Tuesday, January 4, 2011

Writing Ruby Extensions in C - Part 1, Project Setup

Earlier this year, I took over maintainership of the ruby-libvirt bindings[1]. While I had been contributing to the bindings on and off for the last couple of years, taking over maintainership has led me to learning about a whole range of issues deep inside ruby. Subsequently, I've found that while there is information scattered around the internet about writing these bindings, comprehensive guides (with examples) seem to be lacking. This series of blog posts aim to be a guide for anyone interested in some of the finer details of writing ruby extensions in C. All of these notes apply to Ruby 1.8. In theory, most of this also applies to Ruby 1.9, but I have not personally tested them or done much with Ruby 1.9, so your mileage may vary.

This information is culled from various places around the internet, along with reading the ruby source code and banging my head against a wall until things worked. The most useful resources I have found, besides the ruby sources, are at [2] and [3].

This first post will talk about the general structure of a ruby extension project, including documentation and building. Further posts will talk about programming considerations, including defining classes and methods, memory management, etc.

(NOTE: actually writing ruby extensions by hand seems to be kind of passe nowadays. Apparently FFI[4] is all the rage. That being said, I still find this a useful exercise, if to nobody but myself)

Directory structure

The directory structure of a ruby project is flexible, though most of the ruby extensions that I have seen follow a very similar pattern. Usually the top-level of the project contains a directory listing that looks like:
COPYING
NEWS
Rakefile
README.rdoc
doc/
ext/
The COPYING file contains the license for the project. The NEWS file typically contains information about releases. The Rakefile defines rake targets for the project (see the section about Rakefiles for more information). The README.rdoc file contains the header information that will be used when generating the RDoc documentation; see the post about RDoc for more details. The doc subdirectory contains any additional documentation about the project, including the code for the website, example usage of the code, etc.
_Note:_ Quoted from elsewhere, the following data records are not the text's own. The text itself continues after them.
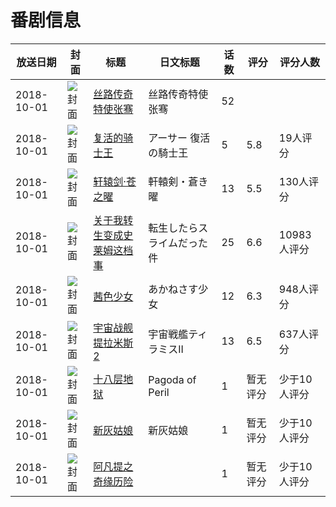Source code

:# 番剧信息

|放送日期|封面|标题|日文标题|话数|评分|评分人数|
|---|---|---|---|---|---|---|
|2018-10-01|![封面](https://lain.bgm.tv/pic/cover/c/ba/78/530280_9ua1N.jpg)|[丝路传奇特使张骞](https://bangumi.tv/subject/530280)|丝路传奇特使张骞|52|||
|2018-10-01|![封面](https://lain.bgm.tv/pic/cover/c/56/d2/262889_dzWih.jpg)|[复活的骑士王](https://bangumi.tv/subject/262889)|アーサー 復活の騎士王|5|5.8|19人评分|
|2018-10-01|![封面](https://lain.bgm.tv/pic/cover/c/cb/b2/154771_aR3Rx.jpg)|[轩辕剑·苍之曜](https://bangumi.tv/subject/154771)|軒轅剣・蒼き曜|13|5.5|130人评分|
|2018-10-01|![封面](https://lain.bgm.tv/pic/cover/c/7b/d6/239816_BbNdb.jpg)|[关于我转生变成史莱姆这档事](https://bangumi.tv/subject/239816)|転生したらスライムだった件|25|6.6|10983人评分|
|2018-10-01|![封面](https://lain.bgm.tv/pic/cover/c/6e/f2/241033_xMa48.jpg)|[茜色少女](https://bangumi.tv/subject/241033)|あかねさす少女|12|6.3|948人评分|
|2018-10-01|![封面](https://lain.bgm.tv/pic/cover/c/54/21/251666_DtLq3.jpg)|[宇宙战舰提拉米斯 2](https://bangumi.tv/subject/251666)|宇宙戦艦ティラミスII|13|6.5|637人评分|
|2018-10-01|![封面](https://lain.bgm.tv/pic/cover/c/a8/55/277959_9AIQx.jpg)|[十八层地狱](https://bangumi.tv/subject/277959)|Pagoda of Peril|1|暂无评分|少于10人评分|
|2018-10-01|![封面](https://lain.bgm.tv/pic/cover/c/e9/4c/316261_w6cwh.jpg)|[新灰姑娘](https://bangumi.tv/subject/316261)|新灰姑娘|1|暂无评分|少于10人评分|
|2018-10-01|![封面](https://lain.bgm.tv/pic/cover/c/0c/59/401770_3jtMG.jpg)|[阿凡提之奇缘历险](https://bangumi.tv/subject/401770)||1|暂无评分|少于10人评分|
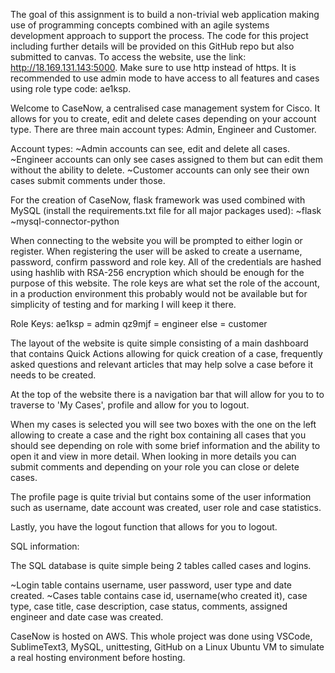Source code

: The goal of this assignment is to build a non-trivial web application making use of programming concepts combined with an agile systems development approach to support the process. The code for this project including further details will be provided on this GitHub repo but also submitted to canvas. To access the website, use the link: http://18.169.131.143:5000. Make sure to use http instead of https. It is recommended to use admin mode to have access to all features and cases using role type code: ae1ksp.

Welcome to CaseNow, a centralised case management system for Cisco. It allows for you to create, edit and delete cases depending on your account type. There are three main account types: Admin, Engineer and Customer.

Account types: ~Admin accounts can see, edit and delete all cases. ~Engineer accounts can only see cases assigned to them but can edit them without the ability to delete. ~Customer accounts can only see their own cases submit comments under those.

For the creation of CaseNow, flask framework was used combined with MySQL (install the requirements.txt file for all major packages used): ~flask ~mysql-connector-python

When connecting to the website you will be prompted to either login or register. When registering the user will be asked to create a username, password, confirm password and role key. All of the credentials are hashed using hashlib with RSA-256 encryption which should be enough for the purpose of this website. The role keys are what set the role of the account, in a production environment this probably would not be available but for simplicity of testing and for marking I will keep it there.

Role Keys: ae1ksp = admin qz9mjf = engineer else = customer

The layout of the website is quite simple consisting of a main dashboard that contains Quick Actions allowing for quick creation of a case, frequently asked questions and relevant articles that may help solve a case before it needs to be created.

At the top of the website there is a navigation bar that will allow for you to to traverse to 'My Cases', profile and allow for you to logout.

When my cases is selected you will see two boxes with the one on the left allowing to create a case and the right box containing all cases that you should see depending on role with some brief information and the ability to open it and view in more detail. When looking in more details you can submit comments and depending on your role you can close or delete cases.

The profile page is quite trivial but contains some of the user information such as username, date account was created, user role and case statistics.

Lastly, you have the logout function that allows for you to logout.

SQL information:

The SQL database is quite simple being 2 tables called cases and logins. 

~Login table contains username, user password, user type and date created.
~Cases table contains case id, username(who created it), case type, case title, case description, case status, comments, assigned engineer and date case was created.

CaseNow is hosted on AWS.
This whole project was done using VSCode, SublimeText3, MySQL, unittesting, GitHub on a Linux Ubuntu VM to simulate a real hosting environment before hosting.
The ext/ directory typically contains the C source code for the extension module, which can be in any number of files (though note the caveat in the RDoc post about automatically generating RDoc documentation from multiple C files). The ext/ directory also contains the extconf.rb file (see the extconf and mkmf section), which controls how to build the extension.

mkmf and extconf

extconf and mkmf are the parts of the ruby extension build system that generate the header files and Makefile(s) needed to compile the C part of the program. Like the Rakefile, it is run through ruby so has all of the power of ruby at its disposal. A file named extconf.rb is generally placed in the ext/ subdirectory of the project, and extconf requires mkmf to do all of the heavy lifting for it. An example extconf.rb looks like:

 1) require 'mkmf'
 2)
 3) RbConfig::MAKEFILE_CONFIG['CC'] = ENV['CC'] if ENV['CC']
 4)
 5) extension_name = 'example'
 6)
 7) unless pkg_config('library_to_link_to')
 8)     raise "library_to_link_to not found"
 9) end
10)
11) have_func('useful_function', 'library_to_link_to/lib.h')
12) have_type('useful_type', 'library_to_link_to/lib.h')
13)
14) create_header
15) create_makefile(extension_name)
Line 1 just pulls in the mkmf module, which is what does all of the hard work here.
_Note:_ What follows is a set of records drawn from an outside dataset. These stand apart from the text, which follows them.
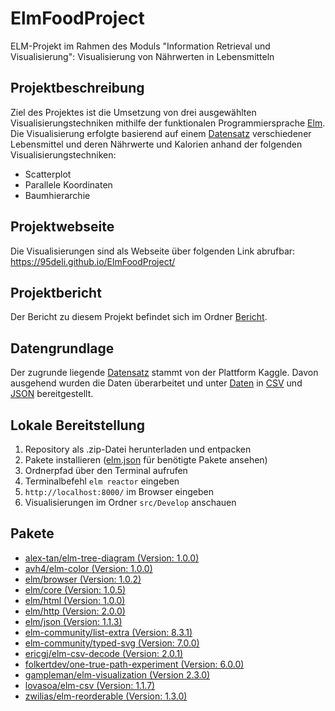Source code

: # ElmFoodProject
ELM-Projekt im Rahmen des Moduls "Information Retrieval und Visualisierung":
Visualisierung von Nährwerten in Lebensmitteln

## Projektbeschreibung
Ziel des Projektes ist die Umsetzung von drei ausgewählten Visualisierungstechniken mithilfe der funktionalen Programmiersprache [Elm](https://elm-lang.org/). 
Die Visualisierung erfolgte basierend auf einem [Datensatz](https://www.kaggle.com/niharika41298/food-nutrition-analysis-eda) verschiedener Lebensmittel und deren Nährwerte und Kalorien anhand der folgenden Visualisierungstechniken:
- Scatterplot
- Parallele Koordinaten
- Baumhierarchie

## Projektwebseite
Die Visualisierungen sind als Webseite über folgenden Link abrufbar:
https://95deli.github.io/ElmFoodProject/

## Projektbericht
Der Bericht zu diesem Projekt befindet sich im Ordner [Bericht](Bericht).

## Datengrundlage
Der zugrunde liegende [Datensatz](https://www.kaggle.com/niharika41298/food-nutrition-analysis-eda) stammt von der Plattform Kaggle. Davon ausgehend wurden die Daten überarbeitet und unter [Daten](Daten) in [CSV](Daten/CSV) und [JSON](Daten/JSON) bereitgestellt.

## Lokale Bereitstellung
1. Repository als .zip-Datei herunterladen und entpacken
2. Pakete installieren ([elm.json](elm.json) für benötigte Pakete ansehen)
3. Ordnerpfad über den Terminal aufrufen
4. Terminalbefehl `elm reactor` eingeben
5. `http://localhost:8000/` im Browser eingeben
6. Visualisierungen im Ordner `src/Develop` anschauen

## Pakete
- [alex-tan/elm-tree-diagram (Version: 1.0.0)](https://package.elm-lang.org/packages/alex-tan/elm-tree-diagram/1.0.0)
- [avh4/elm-color (Version: 1.0.0)](https://package.elm-lang.org/packages/avh4/elm-color/1.0.0)
- [elm/browser (Version: 1.0.2)](https://package.elm-lang.org/packages/elm/browser/1.0.2)
- [elm/core (Version: 1.0.5)](https://package.elm-lang.org/packages/elm/core/1.0.5)
- [elm/html (Version: 1.0.0)](https://package.elm-lang.org/packages/elm/html/1.0.0)
- [elm/http (Version: 2.0.0)](https://package.elm-lang.org/packages/elm/http/2.0.0)
- [elm/json (Version: 1.1.3)](https://package.elm-lang.org/packages/elm/json/1.1.3)
- [elm-community/list-extra (Version: 8.3.1)](https://package.elm-lang.org/packages/elm-community/list-extra/8.3.1)
- [elm-community/typed-svg (Version: 7.0.0)](https://package.elm-lang.org/packages/elm-community/typed-svg/7.0.0)
- [ericgj/elm-csv-decode (Version: 2.0.1)](https://package.elm-lang.org/packages/ericgj/elm-csv-decode/2.0.1)
- [folkertdev/one-true-path-experiment (Version: 6.0.0)](https://package.elm-lang.org/packages/folkertdev/one-true-path-experiment/6.0.0)
- [gampleman/elm-visualization (Version 2.3.0)](https://package.elm-lang.org/packages/gampleman/elm-visualization/2.3.0)
- [lovasoa/elm-csv (Version: 1.1.7)](https://package.elm-lang.org/packages/lovasoa/elm-csv/1.1.7)
- [zwilias/elm-reorderable (Version: 1.3.0)](https://package.elm-lang.org/packages/zwilias/elm-reorderable/1.3.0)
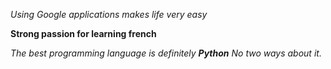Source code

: *Using Google applications makes life very easy*

**Strong passion for learning french**

_The best programming language is definitely **Python** No two ways about it._

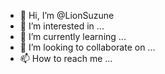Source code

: - 👋 Hi, I’m @LionSuzune
- 👀 I’m interested in ...
- 🌱 I’m currently learning ...
- 💞️ I’m looking to collaborate on ...
- 📫 How to reach me ...

<!---
LionSuzune/LionSuzune is a ✨ special ✨ repository because its `README.md` (this file) appears on your GitHub profile.
You can click the Preview link to take a look at your changes.
--->
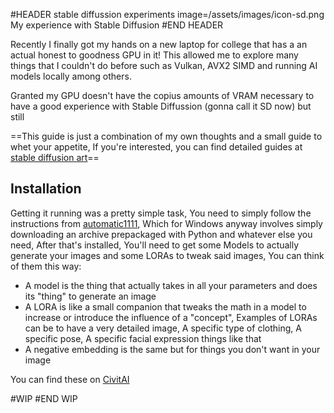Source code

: #HEADER stable diffussion experiments image=/assets/images/icon-sd.png
My experience with Stable Diffusion
#END HEADER

Recently I finally got my hands on a new laptop for college that has a an actual honest to goodness GPU in it!
This allowed me to explore many things that I couldn't do before such as Vulkan, AVX2 SIMD and running AI models locally among others.

Granted my GPU doesn't have the copius amounts of VRAM necessary to have a good experience with Stable Diffussion (gonna call it SD now) but still

==This guide is just a combination of my own thoughts and a small guide to whet your appetite, If you're interested, you can find detailed guides at [stable diffusion art](https://stable-diffusion-art.com/tutorials/)==

## Installation
Getting it running was a pretty simple task, You need to simply follow the instructions from [automatic1111](https://github.com/AUTOMATIC1111/stable-diffusion-webui), Which for Windows anyway involves simply downloading an archive prepackaged with Python and whatever else you need, After that's installed, You'll need to get some Models to actually generate your images and some LORAs to tweak said images, You can think of them this way:

- A model is the thing that actually takes in all your parameters and does its "thing" to generate an image
- A LORA is like a small companion that tweaks the math in a model to increase or introduce the influence of a "concept", Examples of LORAs can be to have a very detailed image, A specific type of clothing, A specific pose, A specific facial expression things like that
- A negative embedding is the same but for things you don't want in your image

You can find these on [CivitAI](https://civitai.com/models)

#WIP
#END WIP

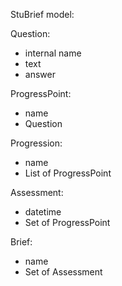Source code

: StuBrief model:

Question:
 - internal name
 - text
 - answer

ProgressPoint:
 - name
 - Question
 
Progression:
 - name
 - List of ProgressPoint

Assessment:
 - datetime
 - Set of ProgressPoint

Brief:
 - name
 - Set of Assessment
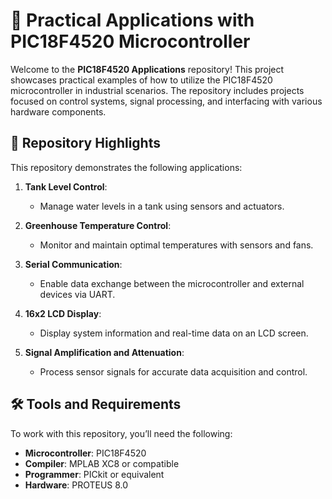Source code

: # 🔧 Practical Applications with PIC18F4520 Microcontroller

Welcome to the **PIC18F4520 Applications** repository! This project showcases practical examples of how to utilize the PIC18F4520 microcontroller in industrial scenarios. The repository includes projects focused on control systems, signal processing, and interfacing with various hardware components.

## 🌟 Repository Highlights

This repository demonstrates the following applications:

1. **Tank Level Control**:  
   - Manage water levels in a tank using sensors and actuators.

2. **Greenhouse Temperature Control**:  
   - Monitor and maintain optimal temperatures with sensors and fans.

3. **Serial Communication**:  
   - Enable data exchange between the microcontroller and external devices via UART.

4. **16x2 LCD Display**:  
   - Display system information and real-time data on an LCD screen.

5. **Signal Amplification and Attenuation**:  
   - Process sensor signals for accurate data acquisition and control.

## 🛠️ Tools and Requirements

To work with this repository, you’ll need the following:

- **Microcontroller**: PIC18F4520  
- **Compiler**: MPLAB XC8 or compatible  
- **Programmer**: PICkit or equivalent  
- **Hardware**: PROTEUS 8.0

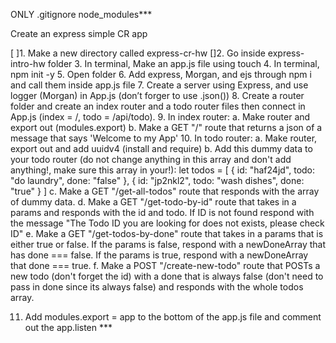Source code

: ONLY .gitignore node_modules\*\*\*

Create an express simple CR app

[ ]1. Make a new directory called express-cr-hw
[]2. Go inside express-intro-hw folder
3. In terminal, Make an app.js file using touch
4. In terminal, npm init -y
5. Open folder
6. Add express, Morgan, and ejs through npm i and call them inside app.js file
7. Create a server using Express, and use logger (Morgan) in App.js (don’t forger to use .json())
8. Create a router folder and create an index router and a todo router files then connect in App.js (index = /, todo = /api/todo).
9. In index router:
   a. Make router and export out (modules.export)
   b. Make a GET "/" route that returns a json of a message that says 'Welcome to my App'
10. In todo router:
    a. Make router, export out and add uuidv4 (install and require)
    b. Add this dummy data to your todo router (do not change anything in this array and don't add anything!, make sure this array in your!):
    let todos = [
    {
    id: "haf24jd",
    todo: "do laundry",
    done: "false"
    },
    {
    id: "jp2nkl2",
    todo: "wash dishes",
    done: "true"
    }
    ]
    c. Make a GET "/get-all-todos" route that responds with the array of dummy data.
    d. Make a GET "/get-todo-by-id" route that takes in a params and responds with the id and todo. If ID is not found respond with the message "The Todo ID you are looking for does not exists, please check ID"
    e. Make a GET "/get-todos-by-done" route that takes in a params that is either true or false. If the params is false, respond with a newDoneArray that has done === false. If the params is true, respond with a newDoneArray that done === true.
    f. Make a POST "/create-new-todo" route that POSTs a new todo (don't forget the id) with a done that is always false (don't need to pass in done since its always false) and responds with the whole todos array.

11. Add modules.export = app to the bottom of the app.js file and comment out the app.listen ***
Line 3 isn't strictly necessary, but gives the ability to easily use alternate compilers to build the extension. Since mkmf detects the compiler at Makefile creation time, this isn't very interesting until you consider static analysis tools, which tend to substitute the standard compiler with their own enhanced version. By having this line of code at the top, the Rakefile is prepared to let these static analysis tools do their thing (and help improve your code).

Line 5 defines the extension name, which is used later.

Lines 7 through 9 do a pkgconfig check to see if the library necessary to build this extension exists. Typically you will need to have the development package of the library you want to use installed, including the header files. If the library cannot be found, an exception will be raised and no Makefiles will be generated. Note that this is a required first step; all of the have_*() functions later on work by trying to compile and link a program with the function, type, or constant that you are looking for, so they need to know where to find the library to link against.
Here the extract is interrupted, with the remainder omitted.